Child Poverty Act in 2010
The policy and legislative framework put into place by the New Labour government had cut poverty by around 1 million by the general election in 2010. However, periods of financial instability and the economic downturn brought a Tory-Lib Dem Coalition and a period of austerity. Yet further commitments were made by the Child Poverty Act in 2010, in which all parties aimed to reduce child poverty to one in ten children, or 1.3 million. Estimates by the Social Mobility and Child Poverty Commission (SMCPC) say that around 1 in 5 kids will live in relative or absolute poverty in 2020, at an approximate cost of £29 billion per year to the state. The Institute for Fiscal Studies proposed that across the country, there will be up to 5.1 million children living in poverty by 2022, at a 42% increase since 2010 which is ultimately a reversal of the previous reductions.
Growth in working poverty
As the gap between the wealthiest and the poorest in our country begins to widen amongst an atmosphere of political divide and disengagement, there is a need for change. Throughout history, there has been a perception that those living in poverty are unemployed, with policies often aiming to get people back to work. However, with zero-hour contracts, low minimum wages, and the cost of living consistently rising, we have seen a growth in working poverty. Evidence shows that six out of every ten children living in poverty are part of a low income working family. Child Tax Working Credits and other such personal allowances regarding taxation have meant that short-term relief results only in long term difficulties, with cuts to the benefits system and a failure to increase funds despite inflation. Policies continue to be propped up by stereotypical perceptions of what it is to be poor and yet compared to a decade ago, the experience of living in poverty is now much harsher.

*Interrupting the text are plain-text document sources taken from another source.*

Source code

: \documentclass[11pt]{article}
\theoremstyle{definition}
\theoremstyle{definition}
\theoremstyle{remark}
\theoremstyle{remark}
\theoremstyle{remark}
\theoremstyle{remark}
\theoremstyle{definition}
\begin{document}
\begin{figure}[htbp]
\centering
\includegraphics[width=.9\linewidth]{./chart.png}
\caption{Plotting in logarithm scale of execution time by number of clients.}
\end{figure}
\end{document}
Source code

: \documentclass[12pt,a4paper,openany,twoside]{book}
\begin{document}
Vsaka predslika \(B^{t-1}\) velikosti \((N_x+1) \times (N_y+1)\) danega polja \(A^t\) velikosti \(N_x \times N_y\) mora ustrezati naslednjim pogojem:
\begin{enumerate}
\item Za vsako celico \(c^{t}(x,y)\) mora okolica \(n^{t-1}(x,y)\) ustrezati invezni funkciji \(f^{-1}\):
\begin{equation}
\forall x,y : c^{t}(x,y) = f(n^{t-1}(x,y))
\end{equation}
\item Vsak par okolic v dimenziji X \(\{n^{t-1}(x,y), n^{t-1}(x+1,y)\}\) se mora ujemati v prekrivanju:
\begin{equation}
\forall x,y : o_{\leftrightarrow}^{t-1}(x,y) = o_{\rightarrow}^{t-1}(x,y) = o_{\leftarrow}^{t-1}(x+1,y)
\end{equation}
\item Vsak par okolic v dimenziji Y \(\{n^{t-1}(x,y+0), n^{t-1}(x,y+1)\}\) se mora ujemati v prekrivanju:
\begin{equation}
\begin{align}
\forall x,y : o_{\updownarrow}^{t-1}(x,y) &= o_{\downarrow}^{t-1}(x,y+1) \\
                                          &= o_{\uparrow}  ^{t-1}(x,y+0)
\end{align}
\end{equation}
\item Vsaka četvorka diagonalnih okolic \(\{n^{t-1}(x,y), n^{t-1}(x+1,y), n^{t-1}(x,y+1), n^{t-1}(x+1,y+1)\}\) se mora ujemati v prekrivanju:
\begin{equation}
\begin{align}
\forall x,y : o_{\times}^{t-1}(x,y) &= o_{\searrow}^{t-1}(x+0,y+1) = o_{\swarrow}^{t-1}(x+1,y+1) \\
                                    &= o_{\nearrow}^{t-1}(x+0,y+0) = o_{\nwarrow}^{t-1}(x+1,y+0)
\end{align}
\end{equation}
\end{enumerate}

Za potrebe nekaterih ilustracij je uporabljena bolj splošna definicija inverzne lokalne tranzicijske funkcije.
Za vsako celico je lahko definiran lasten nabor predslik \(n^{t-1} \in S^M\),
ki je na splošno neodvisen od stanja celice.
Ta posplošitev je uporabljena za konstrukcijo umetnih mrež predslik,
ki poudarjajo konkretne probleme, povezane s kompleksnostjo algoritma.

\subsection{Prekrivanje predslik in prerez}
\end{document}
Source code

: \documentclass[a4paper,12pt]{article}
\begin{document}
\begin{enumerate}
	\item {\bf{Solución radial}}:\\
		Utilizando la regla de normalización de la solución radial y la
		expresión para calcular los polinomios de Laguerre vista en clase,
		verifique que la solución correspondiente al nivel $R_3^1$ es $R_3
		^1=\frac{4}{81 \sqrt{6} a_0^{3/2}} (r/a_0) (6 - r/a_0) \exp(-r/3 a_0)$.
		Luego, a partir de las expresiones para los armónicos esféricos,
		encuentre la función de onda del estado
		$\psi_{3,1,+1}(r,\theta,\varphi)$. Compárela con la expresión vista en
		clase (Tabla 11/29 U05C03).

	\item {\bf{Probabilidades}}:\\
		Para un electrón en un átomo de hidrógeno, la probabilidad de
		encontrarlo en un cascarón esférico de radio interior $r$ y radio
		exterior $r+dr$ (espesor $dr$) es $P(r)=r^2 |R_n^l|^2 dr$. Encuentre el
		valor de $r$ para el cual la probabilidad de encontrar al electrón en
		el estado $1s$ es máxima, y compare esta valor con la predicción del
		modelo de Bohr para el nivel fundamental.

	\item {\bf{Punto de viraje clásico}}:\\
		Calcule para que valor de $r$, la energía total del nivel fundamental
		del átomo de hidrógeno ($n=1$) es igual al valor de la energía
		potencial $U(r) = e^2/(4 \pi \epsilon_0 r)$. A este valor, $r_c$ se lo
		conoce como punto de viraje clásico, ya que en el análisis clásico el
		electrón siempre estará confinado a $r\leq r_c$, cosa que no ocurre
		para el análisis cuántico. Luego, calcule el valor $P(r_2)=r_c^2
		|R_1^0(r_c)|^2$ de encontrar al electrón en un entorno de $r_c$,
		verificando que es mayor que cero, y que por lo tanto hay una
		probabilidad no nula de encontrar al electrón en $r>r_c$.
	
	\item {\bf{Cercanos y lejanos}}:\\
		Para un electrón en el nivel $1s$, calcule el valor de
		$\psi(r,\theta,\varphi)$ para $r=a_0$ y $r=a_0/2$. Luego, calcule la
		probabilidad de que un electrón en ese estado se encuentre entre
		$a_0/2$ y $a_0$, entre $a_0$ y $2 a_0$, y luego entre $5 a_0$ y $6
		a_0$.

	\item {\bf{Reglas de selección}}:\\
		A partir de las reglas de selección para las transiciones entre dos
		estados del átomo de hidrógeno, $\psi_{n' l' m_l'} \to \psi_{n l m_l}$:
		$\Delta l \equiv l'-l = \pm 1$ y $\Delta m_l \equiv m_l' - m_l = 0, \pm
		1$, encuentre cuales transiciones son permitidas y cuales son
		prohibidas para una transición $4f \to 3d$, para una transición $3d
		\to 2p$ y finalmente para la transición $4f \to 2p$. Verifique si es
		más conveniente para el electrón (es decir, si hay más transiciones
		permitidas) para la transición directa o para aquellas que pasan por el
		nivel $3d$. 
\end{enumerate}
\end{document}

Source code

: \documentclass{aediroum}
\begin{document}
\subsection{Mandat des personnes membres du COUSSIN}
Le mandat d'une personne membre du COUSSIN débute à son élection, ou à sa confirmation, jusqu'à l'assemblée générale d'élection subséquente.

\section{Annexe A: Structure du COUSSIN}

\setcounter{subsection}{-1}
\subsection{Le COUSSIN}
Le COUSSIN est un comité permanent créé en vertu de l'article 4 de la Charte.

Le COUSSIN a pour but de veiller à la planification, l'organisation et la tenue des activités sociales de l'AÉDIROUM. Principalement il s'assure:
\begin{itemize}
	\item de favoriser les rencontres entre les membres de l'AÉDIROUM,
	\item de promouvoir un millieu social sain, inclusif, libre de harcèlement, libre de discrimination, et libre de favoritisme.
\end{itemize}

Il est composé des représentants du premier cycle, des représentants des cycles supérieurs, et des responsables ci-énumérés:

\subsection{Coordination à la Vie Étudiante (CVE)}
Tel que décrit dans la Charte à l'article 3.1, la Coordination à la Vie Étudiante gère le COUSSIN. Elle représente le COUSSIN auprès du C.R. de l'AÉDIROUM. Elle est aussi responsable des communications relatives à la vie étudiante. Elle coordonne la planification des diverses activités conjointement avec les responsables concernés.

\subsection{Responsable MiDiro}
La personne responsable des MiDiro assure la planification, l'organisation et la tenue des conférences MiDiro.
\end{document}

In 2013, the government thought that universal credit would save the day, estimating that it would take 300, 000 children, out of poverty ‘at least’. In truth, the far-reaching effects of the benefit redesign are coming to light more and more each day, with an increasing number of people relying on food banks and charity to feed their families. Statistics have indicated that growing up in poverty is associated with poorer health and wellbeing, a lower life expectancy, and an increased risk of living in poverty as an adult. In fact, the Office of National Statistics reported that at just 22 months, a child’s pre-school development can be used to provide an estimation of their lives at 26.
Equipping young minds with the skills they need to succeed.
Education and equipping young minds with the skills they need to succeed is thought to be the effective way of promoting social mobility and ending the cycle of disadvantage. However, children who are eligible for free school meals underperform at each stage. Children from low-income households are less likely to succeed at primary, are significantly less likely to achieve 5 A*-C GCSEs and are less likely to go onto higher education. However, despite Free School Meals often being used as an indicator of low income, half a million of the children who are classed as living below the poverty line are not actually entitled to receive this support. Moreover, one out of ten are living in a household that is unable to afford to heat their home effectively and a report by UNICEF stated that one in five children in the UK suffer from food insecurity.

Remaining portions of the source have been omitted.